VideoDiff: Human-AI Video Co-Creation with Alternatives
Mina Huh, Dingzeyu Li, Kim Pimmel, Hijung Valentina Shin, Amy Pavel, Mira Dontcheva
TL;DR
VideoDiff addresses the challenge of reviewing and selecting among numerous AI-generated video editing alternatives. It introduces a co-creative tool that generates multiple suggestions for rough cuts, B-rolls, and text effects, and provides aligned, multi-view diff visualizations (timeline, transcript) to support sensemaking. In a formative study and a within-subject user evaluation (N=12), VideoDiff reduced comparison time, lowered cognitive load, and increased user satisfaction and perceived usefulness for video authoring, with some participants expressing concerns about expressiveness and control.
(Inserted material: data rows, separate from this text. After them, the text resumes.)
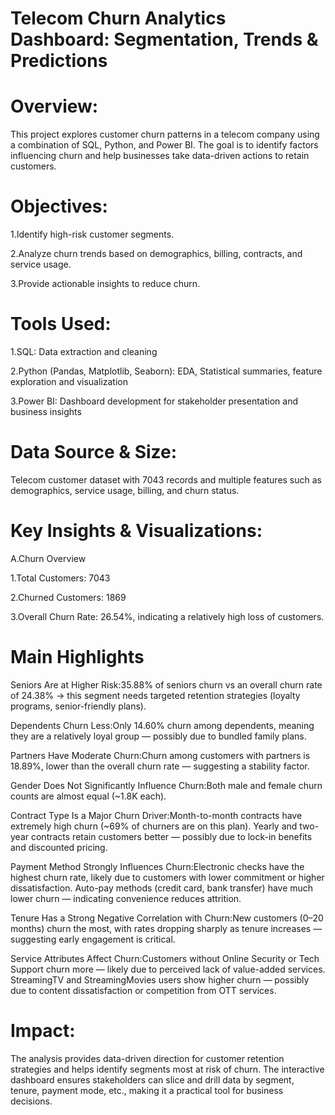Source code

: 
# Telecom Churn Analytics Dashboard: Segmentation, Trends & Predictions

# Overview:
This project explores customer churn patterns in a telecom company using a combination of SQL, Python, and Power BI. The goal is to identify factors influencing churn and help businesses take data-driven actions to retain customers.

# Objectives:

1.Identify high-risk customer segments.

2.Analyze churn trends based on demographics, billing, contracts, and service usage.

3.Provide actionable insights to reduce churn.

# Tools Used:
1.SQL: Data extraction and cleaning

2.Python (Pandas, Matplotlib, Seaborn): EDA, Statistical summaries, feature exploration and visualization

3.Power BI: Dashboard development for stakeholder presentation and business insights

# Data Source & Size:
Telecom customer dataset with 7043 records and multiple features such as demographics, service usage, billing, and churn status.

# Key Insights & Visualizations:

A.Churn Overview

1.Total Customers: 7043

2.Churned Customers: 1869

3.Overall Churn Rate: 26.54%, indicating a relatively high loss of customers.

#  Main Highlights 

Seniors Are at Higher Risk:35.88% of seniors churn vs an overall churn rate of 24.38% → this segment needs targeted retention strategies (loyalty programs, senior-friendly plans).

Dependents Churn Less:Only 14.60% churn among dependents, meaning they are a relatively loyal group — possibly due to bundled family plans.

Partners Have Moderate Churn:Churn among customers with partners is 18.89%, lower than the overall churn rate — suggesting a stability factor.

Gender Does Not Significantly Influence Churn:Both male and female churn counts are almost equal (~1.8K each).

Contract Type Is a Major Churn Driver:Month-to-month contracts have extremely high churn (~69% of churners are on this plan).
Yearly and two-year contracts retain customers better — possibly due to lock-in benefits and discounted pricing.

Payment Method Strongly Influences Churn:Electronic checks have the highest churn rate, likely due to customers with lower commitment or higher dissatisfaction.
Auto-pay methods (credit card, bank transfer) have much lower churn — indicating convenience reduces attrition.

Tenure Has a Strong Negative Correlation with Churn:New customers (0–20 months) churn the most, with rates dropping sharply as tenure increases — suggesting early engagement is critical.

Service Attributes Affect Churn:Customers without Online Security or Tech Support churn more — likely due to perceived lack of value-added services.
StreamingTV and StreamingMovies users show higher churn — possibly due to content dissatisfaction or competition from OTT services.



# Impact:

The analysis provides data-driven direction for customer retention strategies and helps identify segments most at risk of churn. The interactive dashboard ensures stakeholders can slice and drill data by segment, tenure, payment mode, etc., making it a practical tool for business decisions.


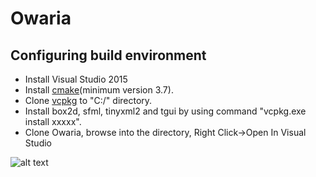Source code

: # Owaria

## Configuring build environment
- Install Visual Studio 2015
- Install [cmake](https://cmake.org/download/)(minimum version 3.7).
- Clone [vcpkg](https://github.com/microsoft/vcpkg) to "C:/" directory.
- Install box2d, sfml, tinyxml2 and tgui by using command "vcpkg.exe install xxxxx".
- Clone Owaria, browse into the directory, Right Click->Open In Visual Studio

![alt text](https://i.ibb.co/HrvHGZP/owaria.png)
The work demonstrates the practical value of structured alternative management in video editing and outlines future directions toward broader editing tasks, multimodal inputs, personalization, and accessibility.
Abstract
To make an engaging video, people sequence interesting moments and add visuals such as B-rolls or text. While video editing requires time and effort, AI has recently shown strong potential to make editing easier through suggestions and automation. A key strength of generative models is their ability to quickly generate multiple variations, but when provided with many alternatives, creators struggle to compare them to find the best fit. We propose VideoDiff, an AI video editing tool designed for editing with alternatives. With VideoDiff, creators can generate and review multiple AI recommendations for each editing process: creating a rough cut, inserting B-rolls, and adding text effects. VideoDiff simplifies comparisons by aligning videos and highlighting differences through timelines, transcripts, and video previews. Creators have the flexibility to regenerate and refine AI suggestions as they compare alternatives. Our study participants (N=12) could easily compare and customize alternatives, creating more satisfying results.